Assignment => Below are records; reproduce exactly the lines from the one that has "### System and Customization" through the one that has "### Utilities", ends included, and nothing more.
(Material for this exercise begins)
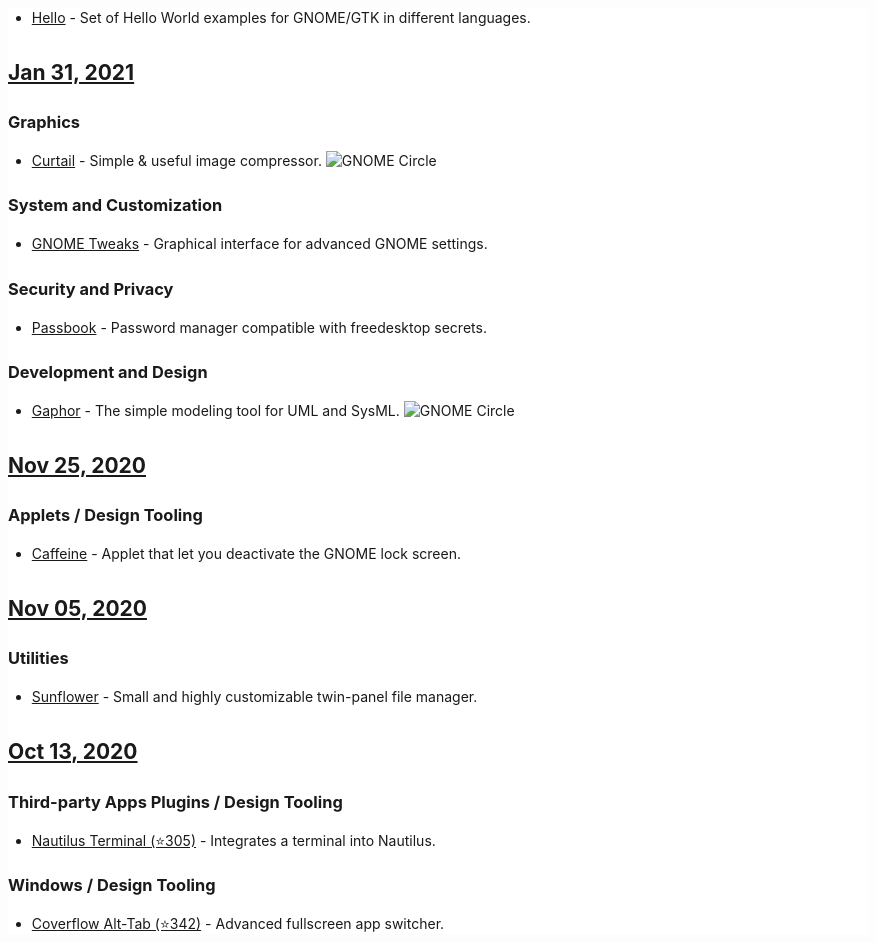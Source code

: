 *   [Hello](https://gitlab.gnome.org/chergert/hello) - Set of Hello World examples for GNOME/GTK in different languages.

## [Jan 31, 2021](/content/2021/01/31/README.md)

### Graphics

*   [Curtail](https://flathub.org/apps/details/com.github.huluti.Curtail) - Simple & useful image compressor. ![GNOME Circle](https://cdn.rawgit.com/kazhnuz/awesome-gnome/master/images/gnome-circle.png)

### System and Customization

*   [GNOME Tweaks](https://wiki.gnome.org/Apps/Tweaks) - Graphical interface for advanced GNOME settings.

### Security and Privacy

*   [Passbook](https://gitlab.gnome.org/gnumdk/passbook) - Password manager compatible with freedesktop secrets.

### Development and Design

*   [Gaphor](https://gaphor.org) - The simple modeling tool for UML and SysML. ![GNOME Circle](https://cdn.rawgit.com/kazhnuz/awesome-gnome/master/images/gnome-circle.png)

## [Nov 25, 2020](/content/2020/11/25/README.md)

### Applets / Design Tooling

*   [Caffeine](https://extensions.gnome.org/extension/517/caffeine/) - Applet that let you deactivate the GNOME lock screen.

## [Nov 05, 2020](/content/2020/11/05/README.md)

### Utilities

*   [Sunflower](http://sunflower-fm.org) - Small and highly customizable twin-panel file manager.

## [Oct 13, 2020](/content/2020/10/13/README.md)

### Third-party Apps Plugins / Design Tooling

*   [Nautilus Terminal (⭐305)](https://github.com/flozz/nautilus-terminal) - Integrates a terminal into Nautilus.

### Windows / Design Tooling

*   [Coverflow Alt-Tab (⭐342)](https://github.com/dmo60/CoverflowAltTab) - Advanced fullscreen app switcher.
(Material for this exercise ends)
Your response =>
### System and Customization

*   [GNOME Tweaks](https://wiki.gnome.org/Apps/Tweaks) - Graphical interface for advanced GNOME settings.

### Security and Privacy

*   [Passbook](https://gitlab.gnome.org/gnumdk/passbook) - Password manager compatible with freedesktop secrets.

### Development and Design

*   [Gaphor](https://gaphor.org) - The simple modeling tool for UML and SysML. ![GNOME Circle](https://cdn.rawgit.com/kazhnuz/awesome-gnome/master/images/gnome-circle.png)

## [Nov 25, 2020](/content/2020/11/25/README.md)

### Applets / Design Tooling

*   [Caffeine](https://extensions.gnome.org/extension/517/caffeine/) - Applet that let you deactivate the GNOME lock screen.

## [Nov 05, 2020](/content/2020/11/05/README.md)

### Utilities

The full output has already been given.